Here’s another ‘aha’ moment for me. . . In this era of 24/7 availability for many roles, it has to be OK to work at home, and to rest at work. When work happens is as big an issue as where work happens. Karla shared examples of hospitals with quality staff rest areas immediately across from a nurses station. . . mood lighting, recliners, Skype set ups for contacting family, ping-pong tables.
Who would have guessed that the activity titled Community Building would result in a rousing pick up chorus performance of ‘You Gotta Be’ by Des’ree? But that is exactly what happened, and even the non-singers in the group said they had fun. Musicians Nate Bachofsky and Kevin Monaco led us through group singing, singing in anthem-response style, adding harmonies, varying from whisper to crescendo, and playing with percussion. No doubt, we were energized.
When I think about singing in a chorus, there are lots of similarities to working in collaboration with others. For one, where I place myself when learning a new song is critical. If I’m not familiar with the melody or timing, being near a good singer (mentor?) who projects well is a smart plan. And if I am lucky enough to be in a group with harmonies and tambourines, I can immediately appreciate the richer sound we are trying to create. Adding diversity to our voices is powerful, just like in organizations. The result itself is energizing and spurs us on to better performance. Another similarity is in volume variety. Thinking about softs and louds can apply to leadership. Sometimes the most compelling part of a piece is the absolute quiet of a single, near-whispered note. The sound does not have to be full on William Tell Overture to capture one’s attention or imagination. Sometimes that is too much. Leaders can use many volumes to get their message across.
We had the delightful opportunity to meander through the wonderful Phoenix Art Museum. In the activity titled Transitioning/Owning Our Power guided by Amy Steinbinder, we had time to locate specific works that spoke to us, and answer the question ‘How does this art capture my story of transitioning and owning my own power?’ It was meaningful to share our insights with each other and appreciate the value of art in helping us connect with our deeper selves.
A piece of art that caught my attention was a series of modern paintings, big and subtle squares of color on white backgrounds. They were mostly in hues of orange and yellow. I normally love artwork that features nature, but on Summit day, I was drawn to this one. What pure potential, I thought, anything can appear here even on top of the squares. And that’s how I saw my life unfolding at the moment. A full canvas of opportunity with the time and tools to do and discover something new, which I had long been craving.
I realized too that I was attracted to the simplicity these pieces offered. . . something so basic as a square and color can be a beautiful thing. Just like leadership. One doesn’t need fancy gadgets or complex business models to be an effective leader. Awareness of what inspires your followers and use of your own personal presence are two basic, very simple yet very effective, skills.
The Emerging Leader Panel was facilitated by Rory Gilbert. What a fun discussion and reflection of the day through the eyes of younger leaders Nate Bachovsky, Kathleen Burke and Michelle Dew! Occasional glances around the room showed that seasoned leaders were paying rapt attention to the perspectives of these emerging ones. Here are a few points that inspired me.

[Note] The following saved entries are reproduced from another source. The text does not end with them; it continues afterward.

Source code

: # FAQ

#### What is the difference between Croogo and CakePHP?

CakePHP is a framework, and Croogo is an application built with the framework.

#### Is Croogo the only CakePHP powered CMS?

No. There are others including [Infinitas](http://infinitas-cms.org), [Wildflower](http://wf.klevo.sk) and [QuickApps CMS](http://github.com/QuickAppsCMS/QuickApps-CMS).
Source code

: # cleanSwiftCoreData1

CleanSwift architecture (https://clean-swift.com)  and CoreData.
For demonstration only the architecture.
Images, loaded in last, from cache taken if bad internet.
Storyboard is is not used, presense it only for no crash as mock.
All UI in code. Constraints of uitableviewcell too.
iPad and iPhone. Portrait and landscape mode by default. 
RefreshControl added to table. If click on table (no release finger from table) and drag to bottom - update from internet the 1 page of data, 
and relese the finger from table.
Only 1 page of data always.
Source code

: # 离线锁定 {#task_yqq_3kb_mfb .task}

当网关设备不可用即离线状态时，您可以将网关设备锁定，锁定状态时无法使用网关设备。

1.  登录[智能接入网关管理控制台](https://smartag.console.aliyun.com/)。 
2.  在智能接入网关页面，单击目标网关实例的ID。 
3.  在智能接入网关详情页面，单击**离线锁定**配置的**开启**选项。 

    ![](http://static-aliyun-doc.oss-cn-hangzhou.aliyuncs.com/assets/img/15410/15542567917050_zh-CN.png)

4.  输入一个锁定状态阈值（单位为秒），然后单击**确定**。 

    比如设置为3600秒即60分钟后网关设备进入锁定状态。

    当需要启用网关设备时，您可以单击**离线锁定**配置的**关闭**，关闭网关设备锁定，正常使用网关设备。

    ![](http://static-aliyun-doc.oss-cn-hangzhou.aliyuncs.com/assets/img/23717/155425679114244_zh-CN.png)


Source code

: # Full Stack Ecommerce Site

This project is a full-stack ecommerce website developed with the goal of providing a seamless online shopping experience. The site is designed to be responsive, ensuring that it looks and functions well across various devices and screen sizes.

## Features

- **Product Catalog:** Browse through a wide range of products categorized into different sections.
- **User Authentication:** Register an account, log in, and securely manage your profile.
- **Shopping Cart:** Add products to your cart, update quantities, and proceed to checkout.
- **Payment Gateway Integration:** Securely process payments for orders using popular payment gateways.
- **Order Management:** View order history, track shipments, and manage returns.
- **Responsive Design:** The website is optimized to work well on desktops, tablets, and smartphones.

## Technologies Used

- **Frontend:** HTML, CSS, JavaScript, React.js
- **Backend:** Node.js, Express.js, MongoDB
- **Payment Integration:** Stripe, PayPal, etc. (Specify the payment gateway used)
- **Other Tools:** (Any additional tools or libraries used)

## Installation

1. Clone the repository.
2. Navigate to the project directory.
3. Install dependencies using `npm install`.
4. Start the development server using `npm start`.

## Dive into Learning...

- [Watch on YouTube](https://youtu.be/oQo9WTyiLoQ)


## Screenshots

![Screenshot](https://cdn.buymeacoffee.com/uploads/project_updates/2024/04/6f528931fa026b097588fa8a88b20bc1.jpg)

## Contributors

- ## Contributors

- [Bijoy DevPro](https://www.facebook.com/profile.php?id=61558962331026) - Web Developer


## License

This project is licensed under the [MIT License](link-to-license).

  • Do not live and lead in fear. There is so much outside attention to “bad and awful” things, and giving them too much power reduces the energy we have for moving forward, to say nothing of hope and optimism.
  • Collaborate with partners who share the same passion. This results in a higher energy experience, more effective, and more fun, for everyone involved.
  • Keep and enhance ‘face’ connections and invest the time it takes. When possible, choose face over digital tools. Our devices are wonderful, but they do not have the value of personal contact and relationship that is often called upon in times of stress or conflict.
  • Leave behind the rigid idea of what a leader looks like. Leaders come from all walks of life, all ages, all levels of an organization. They can wear ‘man-buns’ or use a cane. They could speak English as a second language. They don’t have to look like you; in fact it’s usually better if they don’t.
  • We must be able to have civil conversations about difficult topics, at work and away. There’s a lot of focus on today’s polarized society and our culture’s inability to sit with our conflict partners and have a good discussion about. . . “almost anything.” It begins with the ability to separate the other’s beliefs from the worth of the person who holds those beliefs.
  • Leaders should be able to acknowledge their vulnerabilities. It is the appropriate sharing of these areas that can really open up a discussion. Imagine the vulnerability of a leader who says to her team “I’m not sure where this is going, but I wonder if any of you have the experience of loneliness (or fill in the blank) here at work. How does it affect your enjoyment and effectiveness while you’re here?” Big vulnerable moment because there may not be a clear direction for the discussion, or no one may feel or admit to being lonely. But if you have reason to believe that loneliness should be explored, you are doing just that, exploring with the possibility that something good may come from it.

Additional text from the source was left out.